* Task description
Could you repeat the records below exactly, leaving out any pictures?

* The data

☆ ☆ ☆

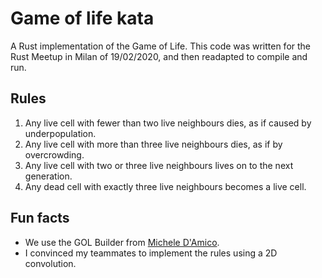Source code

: # Game of life kata

A Rust implementation of the Game of Life. This code was written for the Rust
Meetup in Milan of 19/02/2020, and then readapted to compile and run.

## Rules

1. Any live cell with fewer than two live neighbours dies, as if caused by underpopulation.
2. Any live cell with more than three live neighbours dies, as if by overcrowding.
3. Any live cell with two or three live neighbours lives on to the next generation.
4. Any dead cell with exactly three live neighbours becomes a live cell.

## Fun facts

* We use the GOL Builder from [Michele D'Amico](https://github.com/la10736/gol_builder).
* I convinced my teammates to implement the rules using a 2D convolution.
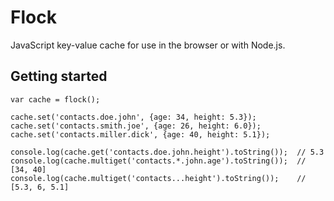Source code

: Flock
=====

JavaScript key-value cache for use in the browser or with Node.js.

Getting started
---------------

	var cache = flock();
	
	cache.set('contacts.doe.john', {age: 34, height: 5.3});
	cache.set('contacts.smith.joe', {age: 26, height: 6.0});
	cache.set('contacts.miller.dick', {age: 40, height: 5.1});
	
	console.log(cache.get('contacts.doe.john.height').toString());  // 5.3
	console.log(cache.multiget('contacts.*.john.age').toString());  // [34, 40]
	console.log(cache.multiget('contacts...height').toString());    // [5.3, 6, 5.1]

☆ ☆ ☆

* Written answer
Source code

: # Game of life kata

A Rust implementation of the Game of Life. This code was written for the Rust
Meetup in Milan of 19/02/2020, and then readapted to compile and run.

## Rules

1. Any live cell with fewer than two live neighbours dies, as if caused by underpopulation.
2. Any live cell with more than three live neighbours dies, as if by overcrowding.
3. Any live cell with two or three live neighbours lives on to the next generation.
4. Any dead cell with exactly three live neighbours becomes a live cell.

## Fun facts

* We use the GOL Builder from [Michele D'Amico](https://github.com/la10736/gol_builder).
* I convinced my teammates to implement the rules using a 2D convolution.
Source code

: Flock
=====

JavaScript key-value cache for use in the browser or with Node.js.

Getting started
---------------

	var cache = flock();
	
	cache.set('contacts.doe.john', {age: 34, height: 5.3});
	cache.set('contacts.smith.joe', {age: 26, height: 6.0});
	cache.set('contacts.miller.dick', {age: 40, height: 5.1});
	
	console.log(cache.get('contacts.doe.john.height').toString());  // 5.3
	console.log(cache.multiget('contacts.*.john.age').toString());  // [34, 40]
	console.log(cache.multiget('contacts...height').toString());    // [5.3, 6, 5.1]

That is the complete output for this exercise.